I think mum is unhinged.

boomoohoo · 19/02/2024 21:05

To answer your question - its hard to know as ss involvement is based on so many variables. I imagine they would begin with a risk assessment and take it from there.

Are you a friend of the mum?

It's so frustrating to see adults continue to make risky decisions for their kids. Even if there no longer was any abuse (and I'd say that would be quite unlikely) haven't the kids suffered enough disruption as it is.

Pumpkinpie1 · 08/10/2024 08:42

She risks showing she doesn’t make safe choices and puts a potentially dangerous partner before her childrens needs.
Very foolish

BlueMum16 · 08/10/2024 09:10

Lurker6838 · 19/02/2024 20:13

@LilBus I think she is worried because school know what dad is like or has been like before, if the children went into school and suddenly said oh Daddy is living back with us sort of thing it would ring alarm bells for people who don’t know about the therapy etc

Edited

Deleted reply.
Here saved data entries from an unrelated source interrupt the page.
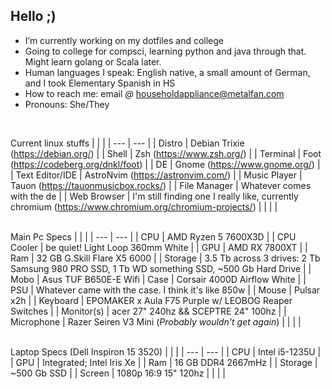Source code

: ## Hello ;)


- I’m currently working on my dotfiles and college
- Going to college for compsci, learning python and java through that. Might learn golang or Scala later.
- Human languages I speak: English native, a small amount of German, and I took Elementary Spanish in HS
- How to reach me: email _@_ householdappliance@metalfan.com
- Pronouns: She/They<br/>
<br/>

Current linux stuffs
| | |
| --- | --- |
| Distro | Debian Trixie (https://debian.org/) |
| Shell | Zsh (https://www.zsh.org/) |
| Terminal | Foot (https://codeberg.org/dnkl/foot) |
| DE | Gnome (https://www.gnome.org/) |
| Text Editor/IDE | AstroNvim (https://astronvim.com/) |
| Music Player | Tauon (https://tauonmusicbox.rocks/) |
| File Manager | Whatever comes with the de |
| Web Browser | I'm still finding one I really like, currently chromium (https://www.chromium.org/chromium-projects/) |
| | |<br/>
<br/>

Main Pc Specs
| | |
| --- | --- |
| CPU | AMD Ryzen 5 7600X3D |
| CPU Cooler | be quiet! Light Loop 360mm White |
| GPU | AMD RX 7800XT |
| Ram | 32 GB G.Skill Flare X5 6000 |
| Storage | 3.5 Tb across 3 drives: 2 Tb Samsung 980 PRO SSD, 1 Tb WD something SSD, ~500 Gb Hard Drive |
| Mobo | Asus TUF B650E-E Wifi
| Case | Corsair 4000D Airflow White |
| PSU | Whatever came with the case. I think it's like 850w |
| Mouse | Pulsar x2h |
| Keyboard | EPOMAKER x Aula F75 Purple w/ LEOBOG Reaper Switches |
| Monitor(s) | acer 27" 240hz && SCEPTRE 24" 100hz |
| Microphone | Razer Seiren V3 Mini (<i>Probably wouldn't get again</i>) |
| | |<br/>
<br/>

Laptop Specs (Dell Inspiron 15 3520)
| | |
| --- | --- |
| CPU | Intel i5-1235U |
| GPU | Integrated; Intel Iris Xe |
| Ram | 16 GB DDR4 2667mHz |
| Storage | ~500 Gb SSD |
| Screen | 1080p 16:9 15" 120hz |
| | |<br/>
<br/>
<!--
Personal things
| | |
| --- | --- |
| Phone | Samsung Galaxy s25+ (Way overspec'd for what I use it for, I didn't pay for it though) |
| Watch | Samsung Galaxy Watch6 Classic |
| Started HRT | Jan 4, 2025 |
| Least favorite number | Four |
| Mental illnesses | Many (Depression maybe bipolar, anxiety, gender dysphoria, adhd, insomnia) |
| Favorite color | Pastel purple |
| | |
-->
Old thread someone reopened

Teeshs · 08/10/2024 09:23

Men like him never change.
I certainly hope the school would report it and SS get involved to remove them.
They cannot be her priority if she is thinking of allowing a man like that back into her childrens home.
Better the children are removed than put in danger again.
If I were you I would tell her she absolutely risks loosing her children.
So she should be prepared for SS involvement if she puts him first.
He's completely manipulating her no doubt.

GuestFeatu · 08/10/2024 09:31

Ok a realistic and honest response from a social worker here -
if someone referred them back to social services on the basis that they were back together, this wouldn't warrant an assessment by itself (unless, possibly, his criminal offending was the most extreme and vicious kind, and he had other offences in the mean time) but generally if the DV was a long time ago, just getting back together wouldn't trigger a full assessment. It would probably result in a conversation with the mum setting out the risks of getting back together with him and the high likelihood of social services involvement if (when) he offends again.

She needs a good friend to give her a sensible dose of reality. She's kidding herself and risks losing her children, because he WILL do something again and social services WILL find out, probably when much more damage has been done.